The Central Bank of The Bahamas (CBOB) has collected just over half a million dollars through its penny redemption exercise, which started about nine months ago.
The one-cent coin was decommissioned on December 31, however residents had until June 30 to redeem the value of the penny by weight.
“The 118-day redemption exercise was facilitated by Central Bank representatives at various locations in New Providence, Grand Bahama, Exuma, Eleuthera, Long Island, Abaco and Andros. Other family island redemptions were
facilitated through arrangements with island administrator offices. During the exercise, 8,440 persons redeemed approximately 55.74 million pennies valued at $557,400,” the CBOB noted in a release.
“The Central Bank acknowledges that a sizeable amount of the coins that were not redeemed by the public are unlikely to be in anyone’s possession inside The Bahamas.
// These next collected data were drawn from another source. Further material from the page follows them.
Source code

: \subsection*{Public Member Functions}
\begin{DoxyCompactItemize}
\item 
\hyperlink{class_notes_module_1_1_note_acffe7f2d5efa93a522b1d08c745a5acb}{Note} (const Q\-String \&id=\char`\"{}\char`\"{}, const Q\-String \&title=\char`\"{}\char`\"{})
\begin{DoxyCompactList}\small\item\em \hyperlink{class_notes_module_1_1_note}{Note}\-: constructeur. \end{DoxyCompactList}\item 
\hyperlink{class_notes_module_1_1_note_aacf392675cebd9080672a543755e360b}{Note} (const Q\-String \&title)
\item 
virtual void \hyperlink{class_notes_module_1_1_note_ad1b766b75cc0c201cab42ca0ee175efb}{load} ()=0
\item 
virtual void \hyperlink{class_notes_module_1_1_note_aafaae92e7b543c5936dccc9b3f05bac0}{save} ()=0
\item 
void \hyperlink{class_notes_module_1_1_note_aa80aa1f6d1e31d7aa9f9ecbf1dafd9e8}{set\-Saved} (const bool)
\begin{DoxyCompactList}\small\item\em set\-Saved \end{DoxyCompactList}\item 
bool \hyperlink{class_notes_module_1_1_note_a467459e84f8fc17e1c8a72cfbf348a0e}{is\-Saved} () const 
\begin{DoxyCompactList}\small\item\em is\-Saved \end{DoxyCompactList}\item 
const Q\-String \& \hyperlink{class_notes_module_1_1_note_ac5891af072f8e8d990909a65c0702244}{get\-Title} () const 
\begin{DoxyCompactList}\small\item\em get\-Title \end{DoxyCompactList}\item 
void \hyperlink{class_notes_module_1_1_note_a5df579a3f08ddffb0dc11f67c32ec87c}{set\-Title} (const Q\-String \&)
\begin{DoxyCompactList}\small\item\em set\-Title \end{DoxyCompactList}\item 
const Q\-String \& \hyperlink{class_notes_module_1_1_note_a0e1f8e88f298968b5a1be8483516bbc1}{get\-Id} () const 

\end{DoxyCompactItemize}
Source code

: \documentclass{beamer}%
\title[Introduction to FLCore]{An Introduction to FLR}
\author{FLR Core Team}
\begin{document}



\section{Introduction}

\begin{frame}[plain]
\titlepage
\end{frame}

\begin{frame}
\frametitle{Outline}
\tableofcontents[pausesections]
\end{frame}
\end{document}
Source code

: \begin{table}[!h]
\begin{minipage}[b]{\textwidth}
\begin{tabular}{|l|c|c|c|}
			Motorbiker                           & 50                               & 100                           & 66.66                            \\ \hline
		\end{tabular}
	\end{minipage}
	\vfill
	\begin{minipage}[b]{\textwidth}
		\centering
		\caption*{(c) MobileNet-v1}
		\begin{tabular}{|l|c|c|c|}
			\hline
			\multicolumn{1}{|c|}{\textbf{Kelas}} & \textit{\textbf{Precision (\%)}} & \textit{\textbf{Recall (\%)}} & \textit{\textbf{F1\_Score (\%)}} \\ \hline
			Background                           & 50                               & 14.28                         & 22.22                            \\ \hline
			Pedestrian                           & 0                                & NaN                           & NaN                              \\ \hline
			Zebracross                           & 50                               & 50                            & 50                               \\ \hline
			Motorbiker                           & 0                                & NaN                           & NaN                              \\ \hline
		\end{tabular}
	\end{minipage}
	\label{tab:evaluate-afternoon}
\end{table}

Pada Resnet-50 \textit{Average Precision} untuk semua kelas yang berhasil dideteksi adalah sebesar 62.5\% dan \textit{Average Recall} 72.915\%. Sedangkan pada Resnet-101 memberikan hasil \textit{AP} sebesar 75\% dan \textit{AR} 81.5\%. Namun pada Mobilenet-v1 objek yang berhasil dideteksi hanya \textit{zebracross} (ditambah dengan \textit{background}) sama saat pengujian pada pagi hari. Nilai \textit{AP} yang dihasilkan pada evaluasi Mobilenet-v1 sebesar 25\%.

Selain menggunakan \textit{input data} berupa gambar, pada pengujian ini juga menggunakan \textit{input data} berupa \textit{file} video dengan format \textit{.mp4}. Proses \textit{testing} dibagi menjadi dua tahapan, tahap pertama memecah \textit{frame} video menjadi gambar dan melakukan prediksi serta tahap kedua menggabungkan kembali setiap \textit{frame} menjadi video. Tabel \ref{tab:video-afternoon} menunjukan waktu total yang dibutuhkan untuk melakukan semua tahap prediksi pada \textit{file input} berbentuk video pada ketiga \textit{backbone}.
Over the last half century, more than 700 million one-cent coins were issued to the public. Although some are still held by locals, others have been either lost or permanently taken out of the country by travelers, whether intentional or not. The bank will share more analysis on these particulars in due course.”
When the Central Bank announced the demonetization of the penny last year, it anticipated that at least 215 million coins out in circulation would be redeemed.
CBOB made the decision to ax the penny after studying the cost of producing the coin versus its actual value. The bank found that it cost $443,000 to distribute the one cent coin and that it could save $7 million over ten years through its elimination.
The last time pennies were manufactured was in 2015.
The first penny was minted in 1966, when the Bahamian dollar officially replaced the British Pound Sterling.